◆ What is needed: Take each line from the entries that holds "label" and copy it out.

____________________

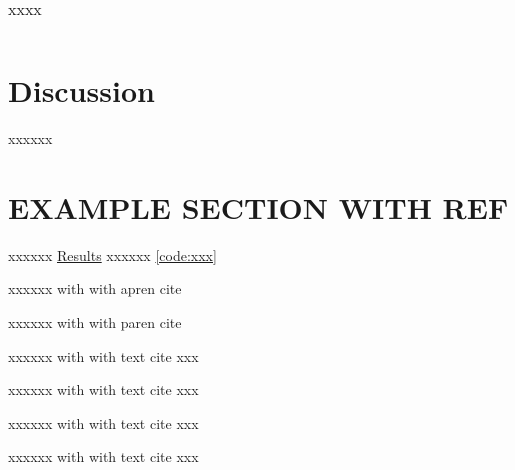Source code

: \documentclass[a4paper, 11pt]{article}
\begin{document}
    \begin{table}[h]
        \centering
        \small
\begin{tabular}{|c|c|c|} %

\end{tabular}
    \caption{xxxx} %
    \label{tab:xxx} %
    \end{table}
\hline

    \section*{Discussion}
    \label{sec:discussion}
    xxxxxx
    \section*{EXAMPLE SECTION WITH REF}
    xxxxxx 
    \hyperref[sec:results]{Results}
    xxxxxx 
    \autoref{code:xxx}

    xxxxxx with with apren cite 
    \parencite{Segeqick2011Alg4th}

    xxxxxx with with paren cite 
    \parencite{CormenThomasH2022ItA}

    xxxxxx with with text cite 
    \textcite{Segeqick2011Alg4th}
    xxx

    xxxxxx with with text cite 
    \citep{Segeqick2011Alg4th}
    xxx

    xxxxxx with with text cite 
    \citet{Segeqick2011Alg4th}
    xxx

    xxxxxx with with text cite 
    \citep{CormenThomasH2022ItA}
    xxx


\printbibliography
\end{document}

____________________

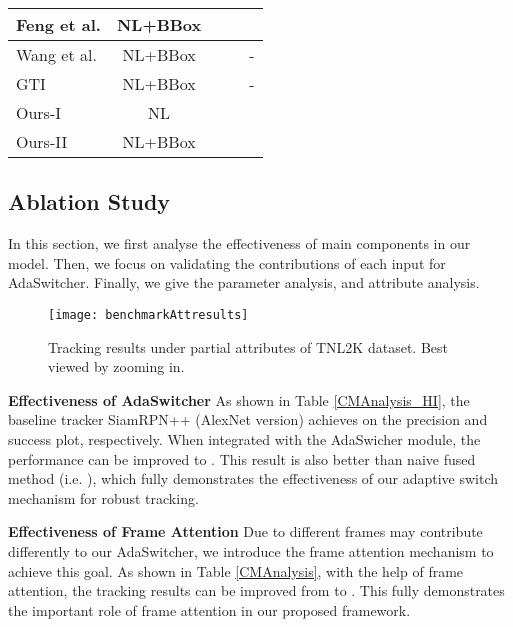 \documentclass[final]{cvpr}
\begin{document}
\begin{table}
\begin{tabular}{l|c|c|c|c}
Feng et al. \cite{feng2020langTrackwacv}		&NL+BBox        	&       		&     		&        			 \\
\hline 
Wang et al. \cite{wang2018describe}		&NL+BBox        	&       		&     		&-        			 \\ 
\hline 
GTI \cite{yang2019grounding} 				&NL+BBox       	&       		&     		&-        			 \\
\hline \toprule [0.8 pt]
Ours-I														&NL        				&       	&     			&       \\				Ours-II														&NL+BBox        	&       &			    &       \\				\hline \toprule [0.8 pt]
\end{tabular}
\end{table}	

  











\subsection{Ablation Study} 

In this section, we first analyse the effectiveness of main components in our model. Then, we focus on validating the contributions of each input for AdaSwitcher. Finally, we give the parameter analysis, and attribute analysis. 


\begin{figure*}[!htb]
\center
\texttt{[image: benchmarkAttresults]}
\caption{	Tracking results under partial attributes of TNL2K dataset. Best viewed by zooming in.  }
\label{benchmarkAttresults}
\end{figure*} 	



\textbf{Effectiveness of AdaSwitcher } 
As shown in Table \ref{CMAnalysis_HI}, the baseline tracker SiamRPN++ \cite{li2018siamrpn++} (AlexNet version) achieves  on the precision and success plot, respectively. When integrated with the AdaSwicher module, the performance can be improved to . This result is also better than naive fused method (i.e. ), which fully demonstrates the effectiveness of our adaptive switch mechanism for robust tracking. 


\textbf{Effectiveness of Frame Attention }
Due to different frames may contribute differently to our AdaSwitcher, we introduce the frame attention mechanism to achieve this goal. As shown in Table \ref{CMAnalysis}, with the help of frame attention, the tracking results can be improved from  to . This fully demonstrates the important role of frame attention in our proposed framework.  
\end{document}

____________________

◆ Exercise result:
    \label{tab:xxx} %
    \label{sec:discussion}
\label{benchmarkAttresults}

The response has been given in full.